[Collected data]
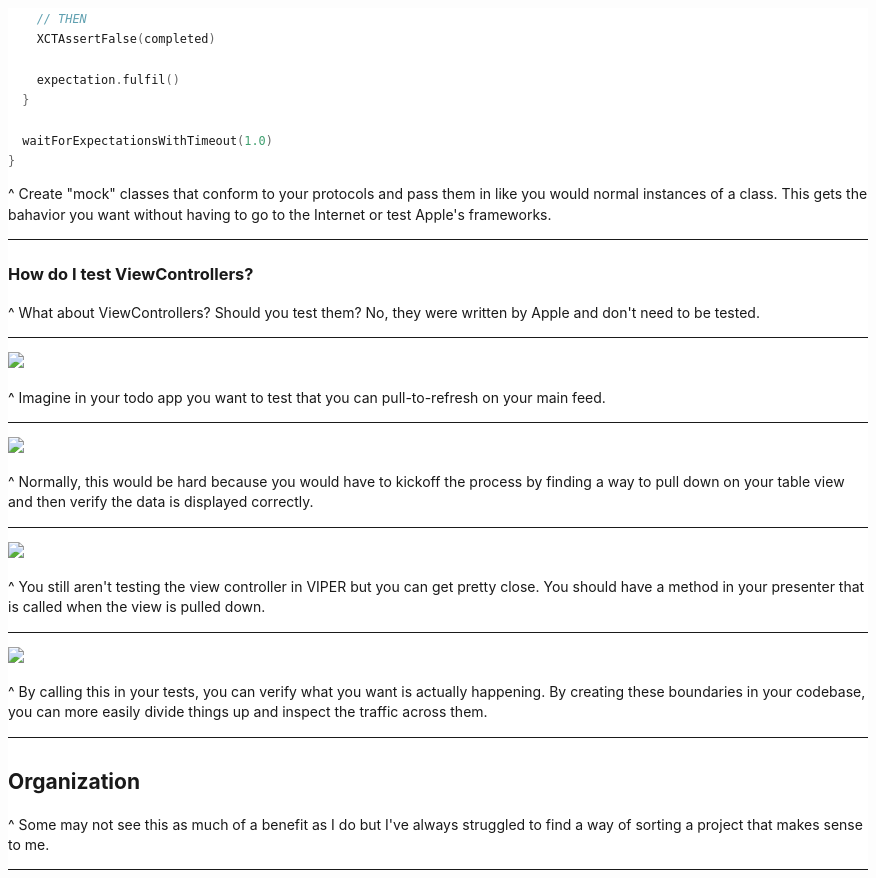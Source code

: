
 ```swift
    // THEN
    XCTAssertFalse(completed)

    expectation.fulfil()
  }

  waitForExpectationsWithTimeout(1.0)
}
```

^ Create "mock" classes that conform to your protocols and pass them in like you would normal instances of a class. This gets the bahavior you want without having to go to the Internet or test Apple's frameworks.

---

### How do I test ViewControllers?

^ What about ViewControllers? Should you test them? No, they were written by Apple and don't need to be tested.

---

![](https://docs.google.com/drawings/d/1pNYTDmtS572wiINoWlLDnQjNV_E1V_HkVjwCiagm4aY/pub?w=1440&h=1080)

^ Imagine in your todo app you want to test that you can pull-to-refresh on your main feed.

---

![](https://docs.google.com/drawings/d/1uoZGf_XinlBD6EpUM20VgWZKhLRnsVatcR41P44zvO8/pub?w=1440&h=1080)

^ Normally, this would be hard because you would have to kickoff the process by finding a way to pull down on your table view and then verify the data is displayed correctly.

---

![](https://docs.google.com/drawings/d/19yvGBq53MQQpRBEaoDnw8xn99eAS8KBRXZTQj-OUlVY/pub?w=1440&h=1080)

^ You still aren't testing the view controller in VIPER but you can get pretty close. You should have a method in your presenter that is called when the view is pulled down.

---

![](https://docs.google.com/drawings/d/1P-6LZvOQM_zucWrWl1zHaFh5koirTu2R5os6kB76OwM/pub?w=1440&h=1080)

^ By calling this in your tests, you can verify what you want is actually happening. By creating these boundaries in your codebase, you can more easily divide things up and inspect the traffic across them.

---

## Organization

^ Some may not see this as much of a benefit as I do but I've always struggled to find a way of sorting a project that makes sense to me.

---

**What the task requires**
The reply should hold only the lines running from the top of the records to the line containing "## Organization", both included, copied exactly with no pictures.

**Response for this exercise**
Source code

:
 ```swift
    // THEN
    XCTAssertFalse(completed)

    expectation.fulfil()
  }

  waitForExpectationsWithTimeout(1.0)
}
```

^ Create "mock" classes that conform to your protocols and pass them in like you would normal instances of a class. This gets the bahavior you want without having to go to the Internet or test Apple's frameworks.

---

### How do I test ViewControllers?

^ What about ViewControllers? Should you test them? No, they were written by Apple and don't need to be tested.

---

![](https://docs.google.com/drawings/d/1pNYTDmtS572wiINoWlLDnQjNV_E1V_HkVjwCiagm4aY/pub?w=1440&h=1080)

^ Imagine in your todo app you want to test that you can pull-to-refresh on your main feed.

---

![](https://docs.google.com/drawings/d/1uoZGf_XinlBD6EpUM20VgWZKhLRnsVatcR41P44zvO8/pub?w=1440&h=1080)

^ Normally, this would be hard because you would have to kickoff the process by finding a way to pull down on your table view and then verify the data is displayed correctly.

---

![](https://docs.google.com/drawings/d/19yvGBq53MQQpRBEaoDnw8xn99eAS8KBRXZTQj-OUlVY/pub?w=1440&h=1080)

^ You still aren't testing the view controller in VIPER but you can get pretty close. You should have a method in your presenter that is called when the view is pulled down.

---

![](https://docs.google.com/drawings/d/1P-6LZvOQM_zucWrWl1zHaFh5koirTu2R5os6kB76OwM/pub?w=1440&h=1080)

^ By calling this in your tests, you can verify what you want is actually happening. By creating these boundaries in your codebase, you can more easily divide things up and inspect the traffic across them.

---

## Organization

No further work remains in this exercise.